__Your goal__: When you return the entries, keep every word and mark exactly as it is.

__Entries provided__:
● ● ● ● ●

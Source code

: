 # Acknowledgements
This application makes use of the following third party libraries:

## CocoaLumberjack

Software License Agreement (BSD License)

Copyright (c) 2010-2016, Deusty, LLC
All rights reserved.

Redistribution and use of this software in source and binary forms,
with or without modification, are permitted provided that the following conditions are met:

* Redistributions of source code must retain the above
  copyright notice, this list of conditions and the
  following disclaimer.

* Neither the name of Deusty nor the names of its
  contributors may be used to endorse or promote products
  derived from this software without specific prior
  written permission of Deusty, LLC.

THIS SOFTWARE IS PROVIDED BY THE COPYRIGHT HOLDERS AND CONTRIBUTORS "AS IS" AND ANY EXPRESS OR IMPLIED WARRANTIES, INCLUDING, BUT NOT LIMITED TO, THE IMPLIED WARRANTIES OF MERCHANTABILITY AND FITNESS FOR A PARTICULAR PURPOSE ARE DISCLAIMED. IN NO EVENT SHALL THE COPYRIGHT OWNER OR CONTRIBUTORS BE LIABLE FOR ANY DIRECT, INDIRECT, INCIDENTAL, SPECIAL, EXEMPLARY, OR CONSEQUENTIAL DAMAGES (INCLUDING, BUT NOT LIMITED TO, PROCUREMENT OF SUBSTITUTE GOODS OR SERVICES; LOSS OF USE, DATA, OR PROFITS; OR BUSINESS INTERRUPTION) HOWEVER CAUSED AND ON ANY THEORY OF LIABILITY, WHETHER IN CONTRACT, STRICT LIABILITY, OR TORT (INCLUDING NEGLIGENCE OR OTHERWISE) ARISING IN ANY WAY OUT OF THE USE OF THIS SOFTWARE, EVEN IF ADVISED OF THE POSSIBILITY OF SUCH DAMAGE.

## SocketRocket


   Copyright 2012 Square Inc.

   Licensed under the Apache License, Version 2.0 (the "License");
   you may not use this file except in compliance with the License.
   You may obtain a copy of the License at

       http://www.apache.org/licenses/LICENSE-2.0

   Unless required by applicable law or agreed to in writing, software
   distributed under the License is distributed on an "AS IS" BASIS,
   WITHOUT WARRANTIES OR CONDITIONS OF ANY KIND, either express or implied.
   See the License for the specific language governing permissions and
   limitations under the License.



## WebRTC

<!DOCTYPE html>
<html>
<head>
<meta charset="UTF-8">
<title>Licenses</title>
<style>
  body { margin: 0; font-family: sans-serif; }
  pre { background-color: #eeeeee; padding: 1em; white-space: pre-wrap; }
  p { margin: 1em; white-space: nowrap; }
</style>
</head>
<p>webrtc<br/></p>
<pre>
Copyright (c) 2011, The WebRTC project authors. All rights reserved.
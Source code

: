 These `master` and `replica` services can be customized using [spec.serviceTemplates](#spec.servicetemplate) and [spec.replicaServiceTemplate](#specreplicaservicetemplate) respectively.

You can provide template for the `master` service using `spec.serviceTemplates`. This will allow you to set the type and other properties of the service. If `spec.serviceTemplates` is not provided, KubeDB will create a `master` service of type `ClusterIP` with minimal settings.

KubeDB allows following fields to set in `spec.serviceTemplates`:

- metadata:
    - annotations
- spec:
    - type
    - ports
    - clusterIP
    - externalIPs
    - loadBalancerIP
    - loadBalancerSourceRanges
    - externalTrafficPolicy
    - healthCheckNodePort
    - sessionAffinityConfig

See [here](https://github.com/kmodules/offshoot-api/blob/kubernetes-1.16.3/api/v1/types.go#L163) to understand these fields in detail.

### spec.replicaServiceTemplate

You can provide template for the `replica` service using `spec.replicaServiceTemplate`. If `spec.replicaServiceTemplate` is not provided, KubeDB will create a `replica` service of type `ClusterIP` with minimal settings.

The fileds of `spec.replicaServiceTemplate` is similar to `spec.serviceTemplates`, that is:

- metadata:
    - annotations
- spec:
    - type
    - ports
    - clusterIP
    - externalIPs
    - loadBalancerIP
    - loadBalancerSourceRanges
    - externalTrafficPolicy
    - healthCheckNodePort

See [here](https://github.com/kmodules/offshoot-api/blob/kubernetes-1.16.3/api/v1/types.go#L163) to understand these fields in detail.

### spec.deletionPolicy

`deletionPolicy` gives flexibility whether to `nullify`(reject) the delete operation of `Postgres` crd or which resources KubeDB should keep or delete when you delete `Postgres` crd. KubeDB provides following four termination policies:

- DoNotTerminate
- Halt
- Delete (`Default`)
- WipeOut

● ● ● ● ●

__Problem solution__:
Source code

: # Acknowledgements
This application makes use of the following third party libraries:

## CocoaLumberjack

Software License Agreement (BSD License)

Copyright (c) 2010-2016, Deusty, LLC
All rights reserved.

Redistribution and use of this software in source and binary forms,
with or without modification, are permitted provided that the following conditions are met:

* Redistributions of source code must retain the above
  copyright notice, this list of conditions and the
  following disclaimer.

* Neither the name of Deusty nor the names of its
  contributors may be used to endorse or promote products
  derived from this software without specific prior
  written permission of Deusty, LLC.

THIS SOFTWARE IS PROVIDED BY THE COPYRIGHT HOLDERS AND CONTRIBUTORS "AS IS" AND ANY EXPRESS OR IMPLIED WARRANTIES, INCLUDING, BUT NOT LIMITED TO, THE IMPLIED WARRANTIES OF MERCHANTABILITY AND FITNESS FOR A PARTICULAR PURPOSE ARE DISCLAIMED. IN NO EVENT SHALL THE COPYRIGHT OWNER OR CONTRIBUTORS BE LIABLE FOR ANY DIRECT, INDIRECT, INCIDENTAL, SPECIAL, EXEMPLARY, OR CONSEQUENTIAL DAMAGES (INCLUDING, BUT NOT LIMITED TO, PROCUREMENT OF SUBSTITUTE GOODS OR SERVICES; LOSS OF USE, DATA, OR PROFITS; OR BUSINESS INTERRUPTION) HOWEVER CAUSED AND ON ANY THEORY OF LIABILITY, WHETHER IN CONTRACT, STRICT LIABILITY, OR TORT (INCLUDING NEGLIGENCE OR OTHERWISE) ARISING IN ANY WAY OUT OF THE USE OF THIS SOFTWARE, EVEN IF ADVISED OF THE POSSIBILITY OF SUCH DAMAGE.

## SocketRocket


   Copyright 2012 Square Inc.

   Licensed under the Apache License, Version 2.0 (the "License");
   you may not use this file except in compliance with the License.
   You may obtain a copy of the License at

       http://www.apache.org/licenses/LICENSE-2.0

   Unless required by applicable law or agreed to in writing, software
   distributed under the License is distributed on an "AS IS" BASIS,
   WITHOUT WARRANTIES OR CONDITIONS OF ANY KIND, either express or implied.
   See the License for the specific language governing permissions and
   limitations under the License.



## WebRTC

<!DOCTYPE html>
<html>
<head>
<meta charset="UTF-8">
<title>Licenses</title>
<style>
  body { margin: 0; font-family: sans-serif; }
  pre { background-color: #eeeeee; padding: 1em; white-space: pre-wrap; }
  p { margin: 1em; white-space: nowrap; }
</style>
</head>
<p>webrtc<br/></p>
<pre>
Copyright (c) 2011, The WebRTC project authors. All rights reserved.
Source code

: These `master` and `replica` services can be customized using [spec.serviceTemplates](#spec.servicetemplate) and [spec.replicaServiceTemplate](#specreplicaservicetemplate) respectively.

You can provide template for the `master` service using `spec.serviceTemplates`. This will allow you to set the type and other properties of the service. If `spec.serviceTemplates` is not provided, KubeDB will create a `master` service of type `ClusterIP` with minimal settings.

KubeDB allows following fields to set in `spec.serviceTemplates`:

- metadata:
    - annotations
- spec:
    - type
    - ports
    - clusterIP
    - externalIPs
    - loadBalancerIP
    - loadBalancerSourceRanges
    - externalTrafficPolicy
    - healthCheckNodePort
    - sessionAffinityConfig

See [here](https://github.com/kmodules/offshoot-api/blob/kubernetes-1.16.3/api/v1/types.go#L163) to understand these fields in detail.

### spec.replicaServiceTemplate

You can provide template for the `replica` service using `spec.replicaServiceTemplate`. If `spec.replicaServiceTemplate` is not provided, KubeDB will create a `replica` service of type `ClusterIP` with minimal settings.

The fileds of `spec.replicaServiceTemplate` is similar to `spec.serviceTemplates`, that is:

- metadata:
    - annotations
- spec:
    - type
    - ports
    - clusterIP
    - externalIPs
    - loadBalancerIP
    - loadBalancerSourceRanges
    - externalTrafficPolicy
    - healthCheckNodePort

See [here](https://github.com/kmodules/offshoot-api/blob/kubernetes-1.16.3/api/v1/types.go#L163) to understand these fields in detail.

### spec.deletionPolicy

`deletionPolicy` gives flexibility whether to `nullify`(reject) the delete operation of `Postgres` crd or which resources KubeDB should keep or delete when you delete `Postgres` crd. KubeDB provides following four termination policies:

- DoNotTerminate
- Halt
- Delete (`Default`)
- WipeOut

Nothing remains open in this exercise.